Play something as expressively as you can today. Put in all the emotion you can. Get messy in the process. Let it be raw and immediate. Then take a step back and reflect: Are you so absorbed in your emotion that your musicianship is actually impeded? Does your experience hamper your connection to your audience, or does it give your music life and meaning? Or does your performance usually lack expressivity? What level of emotional intensity is appropriate in your musical practice? Do you connect with your audience on a direct, authentic and intense level of emotion? Or do you interact with listeners on a more abstract and intellectual level?
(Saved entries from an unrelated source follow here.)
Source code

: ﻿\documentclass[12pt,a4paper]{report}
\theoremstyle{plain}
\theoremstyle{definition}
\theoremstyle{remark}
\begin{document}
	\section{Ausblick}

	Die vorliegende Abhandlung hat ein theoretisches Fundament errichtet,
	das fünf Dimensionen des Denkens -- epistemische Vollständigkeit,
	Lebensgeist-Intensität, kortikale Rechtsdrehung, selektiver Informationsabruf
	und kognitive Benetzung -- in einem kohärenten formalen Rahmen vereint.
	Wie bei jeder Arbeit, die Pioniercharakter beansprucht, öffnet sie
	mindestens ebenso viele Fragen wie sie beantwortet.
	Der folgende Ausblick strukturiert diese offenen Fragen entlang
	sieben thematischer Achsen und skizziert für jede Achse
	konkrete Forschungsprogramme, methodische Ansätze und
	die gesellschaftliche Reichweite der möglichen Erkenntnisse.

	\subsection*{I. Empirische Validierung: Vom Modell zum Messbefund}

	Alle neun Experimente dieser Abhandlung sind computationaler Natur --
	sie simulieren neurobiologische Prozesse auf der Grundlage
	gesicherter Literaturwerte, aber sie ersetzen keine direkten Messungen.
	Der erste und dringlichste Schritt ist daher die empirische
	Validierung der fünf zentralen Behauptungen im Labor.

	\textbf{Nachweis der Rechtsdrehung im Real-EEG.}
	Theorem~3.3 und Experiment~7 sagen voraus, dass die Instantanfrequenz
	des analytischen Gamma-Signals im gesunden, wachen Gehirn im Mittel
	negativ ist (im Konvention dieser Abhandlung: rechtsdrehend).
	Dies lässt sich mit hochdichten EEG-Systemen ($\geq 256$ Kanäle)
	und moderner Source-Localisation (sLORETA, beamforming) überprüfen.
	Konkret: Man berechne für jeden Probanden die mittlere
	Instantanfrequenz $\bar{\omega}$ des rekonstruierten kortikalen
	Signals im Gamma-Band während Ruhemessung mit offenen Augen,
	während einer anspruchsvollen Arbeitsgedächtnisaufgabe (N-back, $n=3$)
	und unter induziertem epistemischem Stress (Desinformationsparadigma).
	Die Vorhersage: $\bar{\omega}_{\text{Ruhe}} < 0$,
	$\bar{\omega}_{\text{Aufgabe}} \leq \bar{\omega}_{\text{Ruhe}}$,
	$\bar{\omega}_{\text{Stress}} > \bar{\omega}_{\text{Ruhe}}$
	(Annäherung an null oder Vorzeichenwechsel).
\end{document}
There is no right or wrong answer for that – a Bach concerto is not a Hardcore song! What is your appropriate balance between emotional expression on one hand and musical and technical accuracy on the other hand?
Read up on a piece you’re practicing. Which period is it from? Where does it fall in its creator’s oevre? What’s the genre? In what setting did it used to be performed? Is there anything noteworthy about the genesis or the context of the work?
If it’s your own work, answer those questions for yourself. Write your own concert guide entry.
Pay attention to phrasing and similar subdivisions. Where are sensible subdivisions in a passage? How do they connect, and how are they divided from each other? If you’re a singer or wind player, see if you can try out different places to breathe.
Today, play around with tempo. Play your piece faster than you normally would, or slow it all the way down. How does a passage sound in different tempi?
Take some risks. Your practice is the place to make mistakes, too. Let go of the fear of playing something wrong today. How does your practice go when you allow yourself to make mistakes in your quest for expression?
Rhythmic accuracy is important, but does your music have the right kind of life and flow? Try to get groovy without losing precision. Can you feel the rhythm?